Yes, the unimpeachable Dunn, a "model citizen" who has won awards for his public service, made the apparent error of "driving while black." It's a familiar story -- one that many Americans readily attribute to a bygone era. Indeed, according to a recent study, most white Americans view "anti-white prejudice" as the dominant race issue of our era. Majority attitudes suggest that "anti-black sentiment," however, is a diminishing folly in our "post-racial" nation. Thus, many Americans readily say such a prejudicial act of profiling no longer has a place in mainstream society. As noted by former New Mexico Gov. Gary Johnson (R), racism like this is no longer common. After all, "we elected a black president."
Here's the problem. Those who willingly deny the prevalence of the racism Dunn endured are simultaneously pushing the policy that makes it possible. In today's hyper-Islamophobic era, many Americans -- mostly Republicans -- support racial profiling of Muslims as an acceptable counter-terrorism strategy. Rep. Steve King (R-IA), who chafes at being called a racist, believes racial profiling to be nothing more than "common sense." In fact the same week that Dunn was stopped, Rep. Paul Broun (R-GA) bemoaned the fact that TSA patted down "an ol' lady" but allowed a "guy in Arabian dress" to "walk...right through."

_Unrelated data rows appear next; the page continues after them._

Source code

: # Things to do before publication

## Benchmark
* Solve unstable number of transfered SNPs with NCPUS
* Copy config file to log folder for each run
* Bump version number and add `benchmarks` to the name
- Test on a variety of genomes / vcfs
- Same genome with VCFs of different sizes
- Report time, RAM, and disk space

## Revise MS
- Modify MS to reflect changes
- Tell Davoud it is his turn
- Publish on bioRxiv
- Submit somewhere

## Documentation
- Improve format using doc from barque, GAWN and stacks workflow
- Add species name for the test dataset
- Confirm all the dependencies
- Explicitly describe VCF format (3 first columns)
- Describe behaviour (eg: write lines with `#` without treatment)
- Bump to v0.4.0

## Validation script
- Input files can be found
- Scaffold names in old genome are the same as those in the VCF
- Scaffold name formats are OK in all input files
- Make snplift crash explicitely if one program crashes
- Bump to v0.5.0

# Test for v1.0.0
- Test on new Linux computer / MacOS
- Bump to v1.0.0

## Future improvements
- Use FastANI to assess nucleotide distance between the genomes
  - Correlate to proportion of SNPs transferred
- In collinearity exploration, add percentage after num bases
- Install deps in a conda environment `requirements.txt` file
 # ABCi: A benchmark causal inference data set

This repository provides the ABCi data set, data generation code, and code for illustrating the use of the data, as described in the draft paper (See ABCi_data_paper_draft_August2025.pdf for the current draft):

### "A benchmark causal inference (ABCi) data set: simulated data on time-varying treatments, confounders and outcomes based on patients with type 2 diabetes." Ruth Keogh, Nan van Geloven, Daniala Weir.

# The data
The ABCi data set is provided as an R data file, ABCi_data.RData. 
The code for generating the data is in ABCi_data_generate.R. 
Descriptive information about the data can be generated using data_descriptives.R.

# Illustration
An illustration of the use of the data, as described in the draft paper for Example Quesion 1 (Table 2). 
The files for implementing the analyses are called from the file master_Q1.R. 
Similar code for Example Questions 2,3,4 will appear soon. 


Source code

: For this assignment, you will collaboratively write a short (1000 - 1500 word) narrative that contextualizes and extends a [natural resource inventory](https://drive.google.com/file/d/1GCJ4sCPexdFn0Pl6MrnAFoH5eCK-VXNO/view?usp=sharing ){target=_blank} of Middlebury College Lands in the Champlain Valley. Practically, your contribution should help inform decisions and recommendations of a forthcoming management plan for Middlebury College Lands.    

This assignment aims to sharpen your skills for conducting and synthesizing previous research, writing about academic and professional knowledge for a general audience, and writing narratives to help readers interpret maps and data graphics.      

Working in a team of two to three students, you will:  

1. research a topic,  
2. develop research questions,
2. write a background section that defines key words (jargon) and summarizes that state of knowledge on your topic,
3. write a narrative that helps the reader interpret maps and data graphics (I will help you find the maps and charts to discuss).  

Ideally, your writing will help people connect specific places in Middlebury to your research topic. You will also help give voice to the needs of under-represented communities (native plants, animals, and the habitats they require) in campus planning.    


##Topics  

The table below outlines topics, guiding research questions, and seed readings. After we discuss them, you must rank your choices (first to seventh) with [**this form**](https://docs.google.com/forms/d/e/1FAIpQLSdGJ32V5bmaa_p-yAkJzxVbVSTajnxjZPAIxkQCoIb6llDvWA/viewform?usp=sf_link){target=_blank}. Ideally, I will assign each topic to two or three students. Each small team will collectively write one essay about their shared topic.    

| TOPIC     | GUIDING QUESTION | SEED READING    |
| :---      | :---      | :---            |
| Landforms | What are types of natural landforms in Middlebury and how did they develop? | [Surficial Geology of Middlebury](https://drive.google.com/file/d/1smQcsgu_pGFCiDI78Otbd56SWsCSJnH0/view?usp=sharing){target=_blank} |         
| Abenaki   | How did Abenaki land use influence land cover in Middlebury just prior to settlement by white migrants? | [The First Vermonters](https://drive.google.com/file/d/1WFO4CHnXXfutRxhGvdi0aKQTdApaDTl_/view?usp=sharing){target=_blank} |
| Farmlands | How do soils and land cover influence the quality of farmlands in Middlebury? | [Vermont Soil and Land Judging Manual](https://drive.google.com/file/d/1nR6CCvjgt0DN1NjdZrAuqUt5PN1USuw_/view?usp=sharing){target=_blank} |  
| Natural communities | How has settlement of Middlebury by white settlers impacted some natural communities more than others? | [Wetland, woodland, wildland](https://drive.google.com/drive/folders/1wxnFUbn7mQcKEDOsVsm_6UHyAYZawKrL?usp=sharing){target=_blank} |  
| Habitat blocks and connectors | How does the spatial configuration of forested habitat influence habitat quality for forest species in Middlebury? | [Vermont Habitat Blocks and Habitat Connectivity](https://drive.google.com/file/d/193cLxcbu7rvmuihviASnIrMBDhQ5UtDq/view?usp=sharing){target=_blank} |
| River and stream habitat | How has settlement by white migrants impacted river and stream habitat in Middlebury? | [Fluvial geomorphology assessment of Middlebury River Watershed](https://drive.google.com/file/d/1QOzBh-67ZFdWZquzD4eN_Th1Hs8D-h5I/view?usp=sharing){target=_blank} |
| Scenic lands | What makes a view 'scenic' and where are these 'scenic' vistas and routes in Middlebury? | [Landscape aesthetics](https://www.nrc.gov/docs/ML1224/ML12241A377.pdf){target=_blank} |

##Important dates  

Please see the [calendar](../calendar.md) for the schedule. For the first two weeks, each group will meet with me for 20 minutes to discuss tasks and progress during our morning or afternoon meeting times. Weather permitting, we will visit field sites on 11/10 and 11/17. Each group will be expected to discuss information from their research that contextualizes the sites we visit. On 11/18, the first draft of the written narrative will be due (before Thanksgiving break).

As proven time and again, you cannot remove the racism from racial profiling. The Department of Health and Human Services reported that 77 percent of drug users are white and most drug users have a source who is "of their own racial or ethnic background, regardless of the drug considered." And yet, black men like Dunn are consistently pulled over. In the case of terrorism, the "Jihad Janes" and "underwear bombers" of the world don't possess that "Middle Easterner" look. As NYU Prof. Angela Davis notes, "How difficult would it be to recruit a compatriot with a 'non-Arab' appearance or plant a weapon in the bag of someone who doesn’t fit the profile?" And yet, Arab-looking men and women are still bear the brunt of a backward policy.
Of course, the idea that racial profiling is indeed inherently racist may strike many as an obvious statement. But when the public and politicians believe that such prejudice is receding to the margins, I think it bears repeating.